I think @Tester picture is the wrong one. Compliance bushings are in the lower control arm not the upper and look like this:

That void makes the bushing softer so when you hit a bump the wheel can absorb it by moving backwards. I don’t see a replacement front lower control arm but I do see replacement bushings. The lower arm has one of these compliance bushings and one smaller stiffer bushing that is there for handling. Replacement lower ball joints are also available. The Acura dealer may just do and entire lower arm replacement and you’ll get new all around.

These parts need to be pressed out of the control arm. You can get free tool rentals for this but this is not a Mechanic 101 type job. More like 201. Or buy the Acura part from a dealer and then replacement is far easier. You’ll still need an alignment either way.

Your dealer may be attempting to generate work for their repair department. This is not at all unheard of and manufacturers do not tell dealers how to be profitable enough to stay in business. You could be a bit skeptical to ask the salesman if Acura has improved the quality of their suspension bushing materials for newer models and mention too that it might be good to consider another brand when you buy again. Then listen for the fast talk. Ask to be shown what the salesman is telling you. Not much time would be needed to run the car up on a hoist for that.

I have owned cars to various ages up to 30 years and have never intentionally replaced suspension bushings except inherently with “A” frames in an early Toyota that wore out its ball joints. Note that non of the respondents to this thread said that they needed new bushings in their vehicles.

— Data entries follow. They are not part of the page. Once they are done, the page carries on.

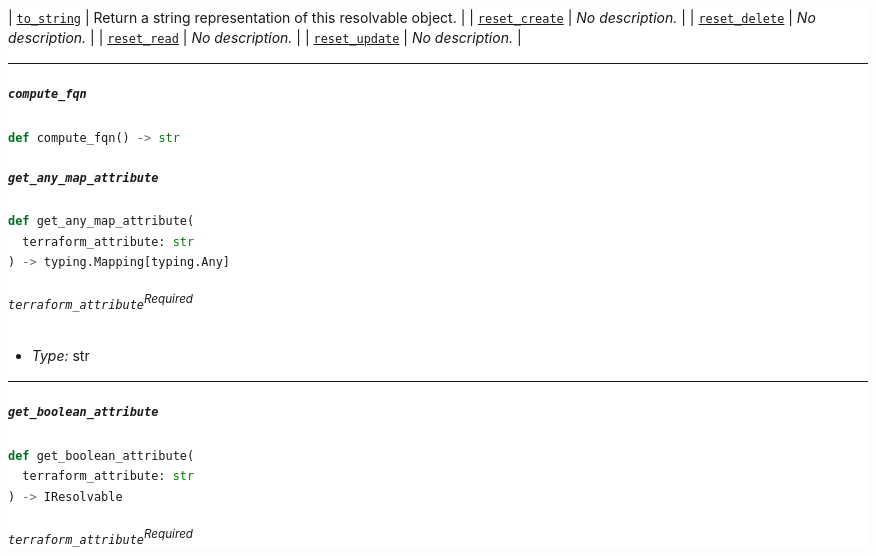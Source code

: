 | <code><a href="#@cdktf/provider-azurerm.hpcCacheBlobNfsTarget.HpcCacheBlobNfsTargetTimeoutsOutputReference.toString">to_string</a></code> | Return a string representation of this resolvable object. |
| <code><a href="#@cdktf/provider-azurerm.hpcCacheBlobNfsTarget.HpcCacheBlobNfsTargetTimeoutsOutputReference.resetCreate">reset_create</a></code> | *No description.* |
| <code><a href="#@cdktf/provider-azurerm.hpcCacheBlobNfsTarget.HpcCacheBlobNfsTargetTimeoutsOutputReference.resetDelete">reset_delete</a></code> | *No description.* |
| <code><a href="#@cdktf/provider-azurerm.hpcCacheBlobNfsTarget.HpcCacheBlobNfsTargetTimeoutsOutputReference.resetRead">reset_read</a></code> | *No description.* |
| <code><a href="#@cdktf/provider-azurerm.hpcCacheBlobNfsTarget.HpcCacheBlobNfsTargetTimeoutsOutputReference.resetUpdate">reset_update</a></code> | *No description.* |

---

##### `compute_fqn` <a name="compute_fqn" id="@cdktf/provider-azurerm.hpcCacheBlobNfsTarget.HpcCacheBlobNfsTargetTimeoutsOutputReference.computeFqn"></a>

```python
def compute_fqn() -> str
```

##### `get_any_map_attribute` <a name="get_any_map_attribute" id="@cdktf/provider-azurerm.hpcCacheBlobNfsTarget.HpcCacheBlobNfsTargetTimeoutsOutputReference.getAnyMapAttribute"></a>

```python
def get_any_map_attribute(
  terraform_attribute: str
) -> typing.Mapping[typing.Any]
```

###### `terraform_attribute`<sup>Required</sup> <a name="terraform_attribute" id="@cdktf/provider-azurerm.hpcCacheBlobNfsTarget.HpcCacheBlobNfsTargetTimeoutsOutputReference.getAnyMapAttribute.parameter.terraformAttribute"></a>

- *Type:* str

---

##### `get_boolean_attribute` <a name="get_boolean_attribute" id="@cdktf/provider-azurerm.hpcCacheBlobNfsTarget.HpcCacheBlobNfsTargetTimeoutsOutputReference.getBooleanAttribute"></a>

```python
def get_boolean_attribute(
  terraform_attribute: str
) -> IResolvable
```

###### `terraform_attribute`<sup>Required</sup> <a name="terraform_attribute" id="@cdktf/provider-azurerm.hpcCacheBlobNfsTarget.HpcCacheBlobNfsTargetTimeoutsOutputReference.getBooleanAttribute.parameter.terraformAttribute"></a>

Keep in mind that surface cracking might very well be present but the interior material is sealed away from atmospheric and road chemical conditions that might attack the surface material.

Defective bushings that result in an unsafe driving condition would be grounds for a safety recall and you would have likely heard about it by now. An epidemic of failed suspension bushings in Hondas/Acuras would be well known. 9 model years is not at all very old these days.

I see plenty of vehicles in our fleet that need control arm bushings

Meaning the rubber is COMPLETELY disintegrated, and all that’s left is the outer shell, and the inner sleeve

These are not 20-year old vehicles with 250K, BTW

What do these bushings even do?

The wheels aren’t bolted to the body, instead your car is like a bobble head doll, the body is attached to the wheels with springs. If all you had were springs holding the wheels to the body though, the wheels would wobble around & point in every which way. That’s no good. So the car designers added some parts from the body to the wheel to hold the wheels pointing in the correct direction w/respect to the body. But still allowing the springs to move up and down to take the bumps out of the ride. The control arms are one of those gadgets, and since they need to allow some movement, that’s what the bushings do.

I have replaced many lower control arm bushings of this type on vehicles of 10 years and older.

Here is an example of a torn bushing, on the left side the rubber has torn away exposing the nylon core in the center. When the bushing is completely torn there will be fore/aft movement when braking or accelerating affecting the wheel alignment and tire wear.